In response to these kinds of needs, the Ecuadorian Red Cross provides basic information and guidance to families; so they know where to receive support such as food kits, resting points and personal hygiene. They also share with them the location of the Mobile Health Units on the roads, where they can receive psychological first aid and primary medical assistance.
This service is possible thanks to the Programmatic Partnership between the IFRC network and the European Union, which provides strategic, flexible, long-term and predictable funding, so that National Societies that are part of this program can provide more efficient and effective humanitarian support.
3. Connected at every step
Those who still have a cell phone can keep in touch with their loved ones. But often times, phones and address books may be lost or stolen and they may have no way to call their relatives to inform them that they are still alive.
To address this problem, the Ecuadorian Red Cross offers the Restoring Family Links service, which allows migrants to communicate with people close to them to tell them how they are doing.
Red Cross volunteer Mateo Rios offers national and international calls, internet connection and access to social networks to 130 people per month.
“Restoring Family Links is very emotional. Some people carry a great uncertainty as they have not been in contact with their families for weeks, and carry the weight of the dangers they have experienced. This is how we volunteers work to maintain people's confidence, so that they can move forward”, says Mateo.
4. Recovering to move forward
While Cristia and Winston stop to receive more information, there are those who, like 19-year-old Yender, walk down the road with companions they met on the road. Here, Yender and his group wait their turn to enter the Mobile Health Unit, where around 40 people are attended every day.
“I have been cold, rejected and mistreated,” says Yender. “Food is not ensured on the route and in some places they don't even give us a glass of water, even though we are dehydrated. The food kit given to us by the Red Cross gives us strength, and soon when the doctor sees me, I want him to tell me how my health is''.
After receiving medical and psychological assistance, Yender and his friends recharge their energies, say goodbye to the humanitarian team and continue their journey south.
5. Settling in a new home, a new country
In addition to the transit cities and towns where people spend brief hours on their way to their final destination, there are places where people settle down and start a new life from scratch. Ibarra is one of those cities, surrounded by the Andean mountains.

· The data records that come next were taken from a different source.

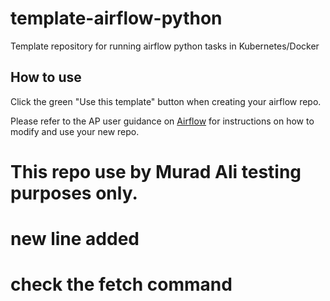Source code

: # template-airflow-python
Template repository for running airflow python tasks in Kubernetes/Docker

## How to use

Click the green "Use this template" button when creating your airflow repo.

Please refer to the AP user guidance on [Airflow](https://user-guidance.services.alpha.mojanalytics.xyz/tools/airflow/instructions/image-pipeline) for instructions on how to modify and use your new repo.
# This repo use by Murad Ali testing purposes only.
# new line added
# check the fetch command 
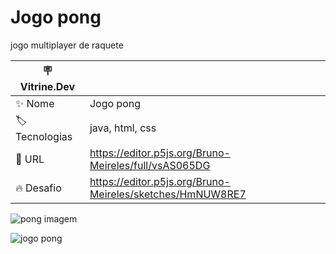# Jogo pong

jogo multiplayer de raquete

| :placard: Vitrine.Dev |     |
| -------------  | --- |
| :sparkles: Nome        | Jogo pong
| :label: Tecnologias | java, html, css
| :rocket: URL         |https://editor.p5js.org/Bruno-Meireles/full/vsAS065DG
| :fire: Desafio     | https://editor.p5js.org/Bruno-Meireles/sketches/HmNUW8RE7

<!-- Inserir imagem com a #vitrinedev ao final do link -->
![pong imagem](https://user-images.githubusercontent.com/88012503/192629122-403d829c-c5d1-47d0-87b9-c49b46ca9728.png)





![jogo pong](https://user-images.githubusercontent.com/88012503/192629171-0389cf84-03f6-4b23-8065-9c7e64483f9b.png)
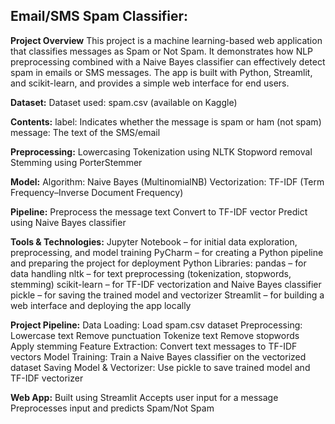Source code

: ## Email/SMS Spam Classifier:

**Project Overview**
This project is a machine learning-based web application that classifies messages as Spam or Not Spam. It demonstrates how NLP preprocessing combined with a Naive Bayes classifier can effectively detect spam in emails or SMS messages.
The app is built with Python, Streamlit, and scikit-learn, and provides a simple web interface for end users.

**Dataset:**
Dataset used: spam.csv (available on Kaggle)

**Contents:**
label: Indicates whether the message is spam or ham (not spam)
message: The text of the SMS/email

**Preprocessing:**
Lowercasing
Tokenization using NLTK
Stopword removal
Stemming using PorterStemmer

**Model:**
Algorithm: Naive Bayes (MultinomialNB)
Vectorization: TF-IDF (Term Frequency–Inverse Document Frequency)

**Pipeline:**
Preprocess the message text
Convert to TF-IDF vector
Predict using Naive Bayes classifier

**Tools & Technologies:**
Jupyter Notebook – for initial data exploration, preprocessing, and model training
PyCharm – for creating a Python pipeline and preparing the project for deployment
Python Libraries:
pandas – for data handling
nltk – for text preprocessing (tokenization, stopwords, stemming)
scikit-learn – for TF-IDF vectorization and Naive Bayes classifier
pickle – for saving the trained model and vectorizer
Streamlit – for building a web interface and deploying the app locally

**Project Pipeline:**
Data Loading: Load spam.csv dataset
Preprocessing:
Lowercase text
Remove punctuation
Tokenize text
Remove stopwords
Apply stemming
Feature Extraction: Convert text messages to TF-IDF vectors
Model Training: Train a Naive Bayes classifier on the vectorized dataset
Saving Model & Vectorizer: Use pickle to save trained model and TF-IDF vectorizer

**Web App:**
Built using Streamlit
Accepts user input for a message
Preprocesses input and predicts Spam/Not Spam
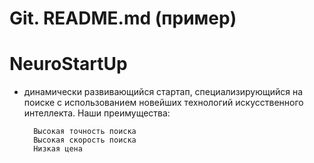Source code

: # Git. README.md (пример)

# NeuroStartUp

- динамически развивающийся стартап, специализирующийся на поиске с использованием новейших технологий искусственного интеллекта. Наши преимущества:

		Высокая точность поиска
		Высокая скорость поиска
		Низкая цена

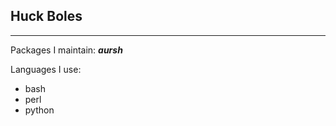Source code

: ## Huck Boles

----------

Packages I maintain: ***aursh***

Languages I use:
- bash
- perl
- python



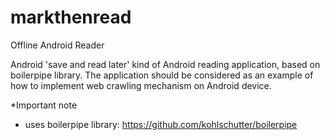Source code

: # markthenread
Offline Android Reader

Android 'save and read later' kind of Android reading application, based on boilerpipe library. The application should be considered as an example of how to implement web crawling mechanism on Android device. 

*Important note 

- uses boilerpipe library: https://github.com/kohlschutter/boilerpipe 

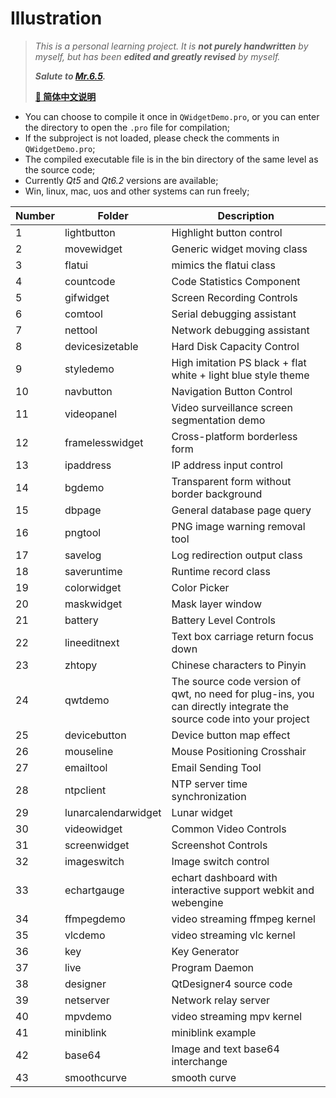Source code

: # Illustration

> *This is a personal learning project. 
> It is **not purely handwritten** by myself, but has been **edited and greatly revised** by myself.*
> 
> ***Salute to [**Mr.6.5**](https://github.com/feiyangqingyun).***
>
> [**👀 简体中文说明**](./Readme_ch.md)

+ You can choose to compile it once in `QWidgetDemo.pro`, or you can enter the directory to open the `.pro` file for compilation;
+ If the subproject is not loaded, please check the comments in `QWidgetDemo.pro`;
+ The compiled executable file is in the bin directory of the same level as the source code;
+ Currently *Qt5* and *Qt6.2* versions are available;
+ Win, linux, mac, uos and other systems can run freely;

|Number| Folder              |              **Description**                                     |
| ---- | ------------------- | -----------------------------------------------------------------|
| 1    | lightbutton         | Highlight button control                                         |
| 2    | movewidget          | Generic widget moving class                                      |
| 3    | flatui              | mimics the flatui class                                          |
| 4    | countcode           | Code Statistics Component                                        |
| 5    | gifwidget           | Screen Recording Controls                                        |
| 6    | comtool             | Serial debugging assistant                                       |
| 7    | nettool             | Network debugging assistant                                      |
| 8    | devicesizetable     | Hard Disk Capacity Control                                       |
| 9    | styledemo           | High imitation PS black + flat white + light blue style theme    |
| 10   | navbutton           | Navigation Button Control                                        |
| 11   | videopanel          | Video surveillance screen segmentation demo                      |
| 12   | framelesswidget     | Cross-platform borderless form                                   |
| 13   | ipaddress           | IP address input control                                         |
| 14   | bgdemo              | Transparent form without border background                       |
| 15   | dbpage              | General database page query                                      |
| 16   | pngtool             | PNG image warning removal tool                                   |
| 17   | savelog             | Log redirection output class                                     |
| 18   | saveruntime         | Runtime record class                                             |
| 19   | colorwidget         | Color Picker                                                     |
| 20   | maskwidget          | Mask layer window                                                |
| 21   | battery             | Battery Level Controls                                           |
| 22   | lineeditnext        | Text box carriage return focus down                              |
| 23   | zhtopy              | Chinese characters to Pinyin                                     |
| 24   | qwtdemo             | The source code version of qwt, no need for plug-ins, you can directly integrate the source code into your project |
| 25   | devicebutton        | Device button map effect                                         |
| 26   | mouseline           | Mouse Positioning Crosshair                                      |
| 27   | emailtool           | Email Sending Tool                                               |
| 28   | ntpclient           | NTP server time synchronization                                  |
| 29   | lunarcalendarwidget | Lunar widget                                                     |
| 30   | videowidget         | Common Video Controls                                            |
| 31   | screenwidget        | Screenshot Controls                                              |
| 32   | imageswitch         | Image switch control                                             |
| 33   | echartgauge         | echart dashboard with interactive support webkit and webengine   |
| 34   | ffmpegdemo          | video streaming ffmpeg kernel                                    |
| 35   | vlcdemo             | video streaming vlc kernel                                       |
| 36   | key                 | Key Generator                                                    |
| 37   | live                | Program Daemon                                                   |
| 38   | designer            | QtDesigner4 source code                                          |
| 39   | netserver           | Network relay server                                             |
| 40   | mpvdemo             | video streaming mpv kernel                                       |
| 41   | miniblink           | miniblink example                                                |
| 42   | base64              | Image and text base64 interchange                                |
| 43   | smoothcurve         | smooth curve                                                     |
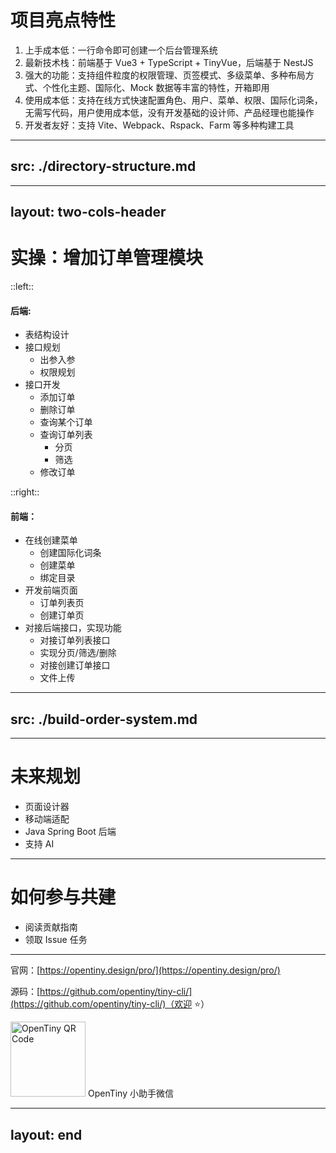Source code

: # 项目亮点特性

1. 上手成本低：一行命令即可创建一个后台管理系统
2. 最新技术栈：前端基于 Vue3 + TypeScript + TinyVue，后端基于 NestJS
3. 强大的功能：支持组件粒度的权限管理、页签模式、多级菜单、多种布局方式、个性化主题、国际化、Mock 数据等丰富的特性，开箱即用
4. 使用成本低：支持在线方式快速配置角色、用户、菜单、权限、国际化词条，无需写代码，用户使用成本低，没有开发基础的设计师、产品经理也能操作
5. 开发者友好：支持 Vite、Webpack、Rspack、Farm 等多种构建工具

<!--
听完高能的分享，相信大家已经对 TinyPro 有了一定的了解，我对 TinyPro 的亮点特性做了个简单的整理。

我认为 TinyPro 主要有五大亮点吧。

首先就是上手成本低，只需要执行 tiny init pro 就能初始化一个包含前后端的后台管理系统，非常便捷。

其次就是...
-->

---
src: ./directory-structure.md
---

---
layout: two-cols-header
---
# 实操：增加订单管理模块

::left::

#### 后端:

- 表结构设计
- 接口规划
  - 出参入参
  - 权限规划
- 接口开发
  - 添加订单
  - 删除订单
  - 查询某个订单
  - 查询订单列表
    - 分页
    - 筛选
  - 修改订单

::right::

#### 前端：

- 在线创建菜单
  - 创建国际化词条
  - 创建菜单
  - 绑定目录
- 开发前端页面
  - 订单列表页
  - 创建订单页
- 对接后端接口，实现功能
  - 对接订单列表接口
  - 实现分页/筛选/删除
  - 对接创建订单接口
  - 文件上传

---
src: ./build-order-system.md
---

---

# 未来规划

- 页面设计器
- 移动端适配
- Java Spring Boot 后端
- 支持 AI

---

# 如何参与共建

- 阅读贡献指南
- 领取 Issue 任务

---

<div class="text-2xl mt-[100px]">

官网：[https://opentiny.design/pro/](https://opentiny.design/pro/)

源码：[https://github.com/opentiny/tiny-cli/](https://github.com/opentiny/tiny-cli/)（欢迎 ⭐️）

</div>

<div class="w-[200px] flex items-center flex-col mt-[100px]">
  <img src="/images/opentiny.png" alt="OpenTiny QR Code" width=120 />
  <span>OpenTiny 小助手微信</span>
</div>

---
layout: end
---
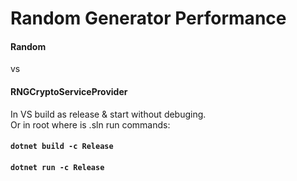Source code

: ﻿# Random Generator Performance

#### Random  
vs
#### RNGCryptoServiceProvider

In VS build as release & start without debuging.  
Or in root where is .sln run commands:

#### `dotnet build -c Release`  

#### `dotnet run -c Release`
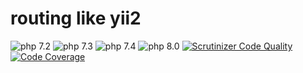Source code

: # routing like yii2 
![php 7.2](https://github.com/Enjoyzz/routing/workflows/php%207.2/badge.svg)
![php 7.3](https://github.com/Enjoyzz/routing/workflows/php%207.3/badge.svg)
![php 7.4](https://github.com/Enjoyzz/routing/workflows/php%207.4/badge.svg)
![php 8.0](https://github.com/Enjoyzz/routing/workflows/php%208.0/badge.svg)
[![Scrutinizer Code Quality](https://scrutinizer-ci.com/g/Enjoyzz/routing/badges/quality-score.png?b=master)](https://scrutinizer-ci.com/g/Enjoyzz/routing/?branch=master)
[![Code Coverage](https://scrutinizer-ci.com/g/Enjoyzz/routing/badges/coverage.png?b=master)](https://scrutinizer-ci.com/g/Enjoyzz/routing/?branch=master)

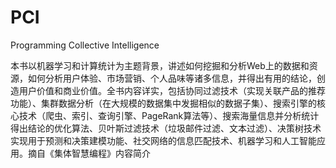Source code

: # PCI
Programming Collective Intelligence

本书以机器学习和计算统计为主题背景，讲述如何挖掘和分析Web上的数据和资源，如何分析用户体验、市场营销、个人品味等诸多信息，并得出有用的结论，创造用户价值和商业价值。全书内容详实，包括协同过滤技术（实现关联产品的推荐功能）、集群数据分析（在大规模的数据集中发掘相似的数据子集）、搜索引擎的核心技术（爬虫、索引、查询引擎、PageRank算法等）、搜索海量信息并分析统计得出结论的优化算法、贝叶斯过滤技术（垃圾邮件过滤、文本过滤）、决策树技术实现用于预测和决策建模功能、社交网络的信息匹配技术、机器学习和人工智能应用。摘自《集体智慧编程》内容简介
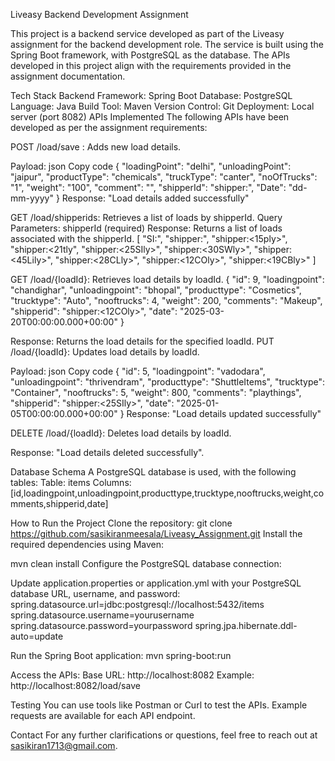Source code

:Liveasy Backend Development Assignment

This project is a backend service developed as part of the Liveasy assignment for the backend development role. The service is built using the Spring Boot framework, with PostgreSQL as the database. The APIs developed in this project align with the requirements provided in the assignment documentation.

Tech Stack
Backend Framework: Spring Boot
Database: PostgreSQL
Language: Java
Build Tool: Maven
Version Control: Git
Deployment: Local server (port 8082)
APIs Implemented
The following APIs have been developed as per the assignment requirements:

POST /load/save : Adds new load details.

Payload:
json
Copy code
{
  "loadingPoint": "delhi",
  "unloadingPoint": "jaipur",
  "productType": "chemicals",
  "truckType": "canter",
  "noOfTrucks": "1",
  "weight": "100",
  "comment": "",
  "shipperId": "shipper:<UUID>",
  "Date": "dd-mm-yyyy"
}
Response: "Load details added successfully"

GET /load/shipperids: Retrieves a list of loads by shipperId.
Query Parameters:
shipperId (required)
Response: Returns a list of loads associated with the shipperId.
[
    "SI:<sm19sly>",
    "shipper:<UUID>",
    "shipper:<15ply>",
    "shipper:<21tly",
    "shipper:<25SIly>",
    "shipper:<30SWly>",
    "shipper:<45Lily>",
    "shipper:<28CLly>",
    "shipper:<12COly>",
    "shipper:<19CBly>"
]

GET /load/{loadId}: Retrieves load details by loadId.
{
    "id": 9,
    "loadingpoint": "chandighar",
    "unloadingpoint": "bhopal",
    "producttype": "Cosmetics",
    "trucktype": "Auto",
    "nooftrucks": 4,
    "weight": 200,
    "comments": "Makeup",
    "shipperid": "shipper:<12COly>",
    "date": "2025-03-20T00:00:00.000+00:00"
}

Response: Returns the load details for the specified loadId.
PUT /load/{loadId}: Updates load details by loadId.

Payload:
json
Copy code
{
    "id": 5,
    "loadingpoint": "vadodara",
    "unloadingpoint": "thrivendram",
    "producttype": "ShuttleItems",
    "trucktype": "Container",
    "nooftrucks": 5,
    "weight": 800,
    "comments": "playthings",
    "shipperid": "shipper:<25SIly>",
    "date": "2025-01-05T00:00:00.000+00:00"
}
Response: "Load details updated successfully"

DELETE /load/{loadId}: Deletes load details by loadId.

Response: "Load details deleted successfully".


Database Schema
A PostgreSQL database is used, with the following tables:
Table: items
Columns: [id,loadingpoint,unloadingpoint,producttype,trucktype,nooftrucks,weight,comments,shipperid,date]

How to Run the Project
Clone the repository:
git clone  https://github.com/sasikiranmeesala/Liveasy_Assignment.git
Install the required dependencies using Maven:

mvn clean install
Configure the PostgreSQL database connection:

Update application.properties or application.yml with your PostgreSQL database URL, username, and password:
spring.datasource.url=jdbc:postgresql://localhost:5432/items
spring.datasource.username=yourusername
spring.datasource.password=yourpassword
spring.jpa.hibernate.ddl-auto=update

Run the Spring Boot application:
mvn spring-boot:run

Access the APIs:
Base URL: http://localhost:8082
Example: http://localhost:8082/load/save

Testing
You can use tools like Postman or Curl to test the APIs. Example requests are available for each API endpoint.

Contact
For any further clarifications or questions, feel free to reach out at sasikiran1713@gmail.com.

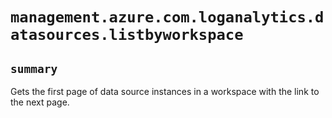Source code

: # `management.azure.com.loganalytics.datasources.listbyworkspace`

## `summary`
Gets the first page of data source instances in a workspace with the link to the next page.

Those who have just arrived do not have the means to buy food, basic goods or pay rent. There, the Ecuadorian Red Cross provides cash assistance and support to migrant and host population small businesses.
This is the case of Belkis Colmenares. She has been living in Ecuador for two years, left Venezuela three years ago and lives in a three-room apartment with twelve other people, seven of whom are children.
“Two months ago we found out about the help being offered,” says Belkis. “A girl from the Red Cross accompanied us to the ATM and they gave us the money with which I bought food, paid part of the rent and medicines for my husband, who suffers from a mobility disability. Even though the money is gone as soon as it arrives, I felt happy because it took a great weight off my shoulders.”